*WHAT TO PRODUCE*: Copy every line of the data exactly, leaving nothing out.

[Stored data]
══════════════════════════════

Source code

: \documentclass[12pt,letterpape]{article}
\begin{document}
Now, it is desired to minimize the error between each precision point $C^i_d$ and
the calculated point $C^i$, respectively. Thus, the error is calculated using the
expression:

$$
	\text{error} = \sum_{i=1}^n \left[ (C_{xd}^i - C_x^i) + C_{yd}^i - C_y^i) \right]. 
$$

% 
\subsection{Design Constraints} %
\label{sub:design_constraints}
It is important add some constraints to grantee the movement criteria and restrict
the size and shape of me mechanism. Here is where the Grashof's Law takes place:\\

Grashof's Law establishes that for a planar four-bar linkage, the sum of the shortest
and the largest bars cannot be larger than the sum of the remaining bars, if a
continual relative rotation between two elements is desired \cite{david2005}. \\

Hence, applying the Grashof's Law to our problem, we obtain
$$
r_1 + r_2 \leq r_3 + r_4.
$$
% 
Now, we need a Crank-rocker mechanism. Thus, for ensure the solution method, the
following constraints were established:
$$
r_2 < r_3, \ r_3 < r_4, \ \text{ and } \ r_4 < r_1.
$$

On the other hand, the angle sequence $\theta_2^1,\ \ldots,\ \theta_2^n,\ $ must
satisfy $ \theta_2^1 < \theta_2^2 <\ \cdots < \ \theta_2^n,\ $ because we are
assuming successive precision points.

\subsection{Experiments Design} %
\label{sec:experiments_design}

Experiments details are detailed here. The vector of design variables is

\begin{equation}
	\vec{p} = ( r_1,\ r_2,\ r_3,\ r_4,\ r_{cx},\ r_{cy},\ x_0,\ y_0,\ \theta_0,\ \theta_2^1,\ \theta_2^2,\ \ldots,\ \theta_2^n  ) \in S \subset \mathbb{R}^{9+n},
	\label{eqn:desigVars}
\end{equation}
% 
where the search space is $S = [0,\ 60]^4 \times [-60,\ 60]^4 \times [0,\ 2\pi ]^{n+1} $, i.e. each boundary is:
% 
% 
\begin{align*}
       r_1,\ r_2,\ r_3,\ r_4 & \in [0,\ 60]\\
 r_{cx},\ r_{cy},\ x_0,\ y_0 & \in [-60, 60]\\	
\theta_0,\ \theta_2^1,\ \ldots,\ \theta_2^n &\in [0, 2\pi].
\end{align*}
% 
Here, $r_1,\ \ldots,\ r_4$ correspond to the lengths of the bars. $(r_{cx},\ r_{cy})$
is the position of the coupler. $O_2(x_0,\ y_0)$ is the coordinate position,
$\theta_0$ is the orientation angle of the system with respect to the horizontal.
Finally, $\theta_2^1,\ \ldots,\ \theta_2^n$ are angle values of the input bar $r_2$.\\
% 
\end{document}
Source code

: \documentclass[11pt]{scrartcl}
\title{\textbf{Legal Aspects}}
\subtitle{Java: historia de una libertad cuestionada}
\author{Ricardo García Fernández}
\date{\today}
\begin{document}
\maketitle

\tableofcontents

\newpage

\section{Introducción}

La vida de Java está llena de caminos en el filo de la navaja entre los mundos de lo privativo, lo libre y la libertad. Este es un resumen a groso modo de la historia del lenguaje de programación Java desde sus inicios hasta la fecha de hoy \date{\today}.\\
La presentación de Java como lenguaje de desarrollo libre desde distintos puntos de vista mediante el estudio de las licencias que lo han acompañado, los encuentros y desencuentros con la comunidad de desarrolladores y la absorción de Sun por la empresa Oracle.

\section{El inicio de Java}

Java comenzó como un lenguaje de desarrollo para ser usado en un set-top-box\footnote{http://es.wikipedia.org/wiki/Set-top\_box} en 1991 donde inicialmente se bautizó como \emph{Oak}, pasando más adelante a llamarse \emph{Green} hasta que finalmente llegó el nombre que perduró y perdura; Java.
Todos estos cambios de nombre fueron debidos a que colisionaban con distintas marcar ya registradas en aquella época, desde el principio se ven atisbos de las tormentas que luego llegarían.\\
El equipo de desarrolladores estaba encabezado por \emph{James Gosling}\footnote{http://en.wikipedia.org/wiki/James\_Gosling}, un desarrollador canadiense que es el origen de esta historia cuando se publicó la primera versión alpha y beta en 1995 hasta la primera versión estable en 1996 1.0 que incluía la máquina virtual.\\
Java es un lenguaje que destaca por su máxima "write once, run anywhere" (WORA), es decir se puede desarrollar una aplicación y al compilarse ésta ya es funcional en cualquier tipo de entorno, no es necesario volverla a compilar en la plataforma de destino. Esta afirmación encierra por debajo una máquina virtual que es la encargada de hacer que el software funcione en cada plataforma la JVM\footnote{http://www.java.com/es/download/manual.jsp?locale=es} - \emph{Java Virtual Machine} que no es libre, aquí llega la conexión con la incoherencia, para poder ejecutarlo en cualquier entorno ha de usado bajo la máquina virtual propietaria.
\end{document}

══════════════════════════════

*TASK RESPONSE*:
Source code

: \documentclass[12pt,letterpape]{article}
\begin{document}
Now, it is desired to minimize the error between each precision point $C^i_d$ and
the calculated point $C^i$, respectively. Thus, the error is calculated using the
expression:

$$
	\text{error} = \sum_{i=1}^n \left[ (C_{xd}^i - C_x^i) + C_{yd}^i - C_y^i) \right]. 
$$

% 
\subsection{Design Constraints} %
\label{sub:design_constraints}
It is important add some constraints to grantee the movement criteria and restrict
the size and shape of me mechanism. Here is where the Grashof's Law takes place:\\

Grashof's Law establishes that for a planar four-bar linkage, the sum of the shortest
and the largest bars cannot be larger than the sum of the remaining bars, if a
continual relative rotation between two elements is desired \cite{david2005}. \\

Hence, applying the Grashof's Law to our problem, we obtain
$$
r_1 + r_2 \leq r_3 + r_4.
$$
% 
Now, we need a Crank-rocker mechanism. Thus, for ensure the solution method, the
following constraints were established:
$$
r_2 < r_3, \ r_3 < r_4, \ \text{ and } \ r_4 < r_1.
$$

On the other hand, the angle sequence $\theta_2^1,\ \ldots,\ \theta_2^n,\ $ must
satisfy $ \theta_2^1 < \theta_2^2 <\ \cdots < \ \theta_2^n,\ $ because we are
assuming successive precision points.

\subsection{Experiments Design} %
\label{sec:experiments_design}

Experiments details are detailed here. The vector of design variables is

\begin{equation}
	\vec{p} = ( r_1,\ r_2,\ r_3,\ r_4,\ r_{cx},\ r_{cy},\ x_0,\ y_0,\ \theta_0,\ \theta_2^1,\ \theta_2^2,\ \ldots,\ \theta_2^n  ) \in S \subset \mathbb{R}^{9+n},
	\label{eqn:desigVars}
\end{equation}
% 
where the search space is $S = [0,\ 60]^4 \times [-60,\ 60]^4 \times [0,\ 2\pi ]^{n+1} $, i.e. each boundary is:
% 
% 
\begin{align*}
       r_1,\ r_2,\ r_3,\ r_4 & \in [0,\ 60]\\
 r_{cx},\ r_{cy},\ x_0,\ y_0 & \in [-60, 60]\\	
\theta_0,\ \theta_2^1,\ \ldots,\ \theta_2^n &\in [0, 2\pi].
\end{align*}
% 
Here, $r_1,\ \ldots,\ r_4$ correspond to the lengths of the bars. $(r_{cx},\ r_{cy})$
is the position of the coupler. $O_2(x_0,\ y_0)$ is the coordinate position,
$\theta_0$ is the orientation angle of the system with respect to the horizontal.
Finally, $\theta_2^1,\ \ldots,\ \theta_2^n$ are angle values of the input bar $r_2$.\\
% 
\end{document}
Source code

: \documentclass[11pt]{scrartcl}
\title{\textbf{Legal Aspects}}
\subtitle{Java: historia de una libertad cuestionada}
\author{Ricardo García Fernández}
\date{\today}
\begin{document}
\maketitle

\tableofcontents

\newpage

\section{Introducción}

La vida de Java está llena de caminos en el filo de la navaja entre los mundos de lo privativo, lo libre y la libertad. Este es un resumen a groso modo de la historia del lenguaje de programación Java desde sus inicios hasta la fecha de hoy \date{\today}.\\
La presentación de Java como lenguaje de desarrollo libre desde distintos puntos de vista mediante el estudio de las licencias que lo han acompañado, los encuentros y desencuentros con la comunidad de desarrolladores y la absorción de Sun por la empresa Oracle.

\section{El inicio de Java}

Java comenzó como un lenguaje de desarrollo para ser usado en un set-top-box\footnote{http://es.wikipedia.org/wiki/Set-top\_box} en 1991 donde inicialmente se bautizó como \emph{Oak}, pasando más adelante a llamarse \emph{Green} hasta que finalmente llegó el nombre que perduró y perdura; Java.
Todos estos cambios de nombre fueron debidos a que colisionaban con distintas marcar ya registradas en aquella época, desde el principio se ven atisbos de las tormentas que luego llegarían.\\
El equipo de desarrolladores estaba encabezado por \emph{James Gosling}\footnote{http://en.wikipedia.org/wiki/James\_Gosling}, un desarrollador canadiense que es el origen de esta historia cuando se publicó la primera versión alpha y beta en 1995 hasta la primera versión estable en 1996 1.0 que incluía la máquina virtual.\\
Java es un lenguaje que destaca por su máxima "write once, run anywhere" (WORA), es decir se puede desarrollar una aplicación y al compilarse ésta ya es funcional en cualquier tipo de entorno, no es necesario volverla a compilar en la plataforma de destino. Esta afirmación encierra por debajo una máquina virtual que es la encargada de hacer que el software funcione en cada plataforma la JVM\footnote{http://www.java.com/es/download/manual.jsp?locale=es} - \emph{Java Virtual Machine} que no es libre, aquí llega la conexión con la incoherencia, para poder ejecutarlo en cualquier entorno ha de usado bajo la máquina virtual propietaria.
\end{document}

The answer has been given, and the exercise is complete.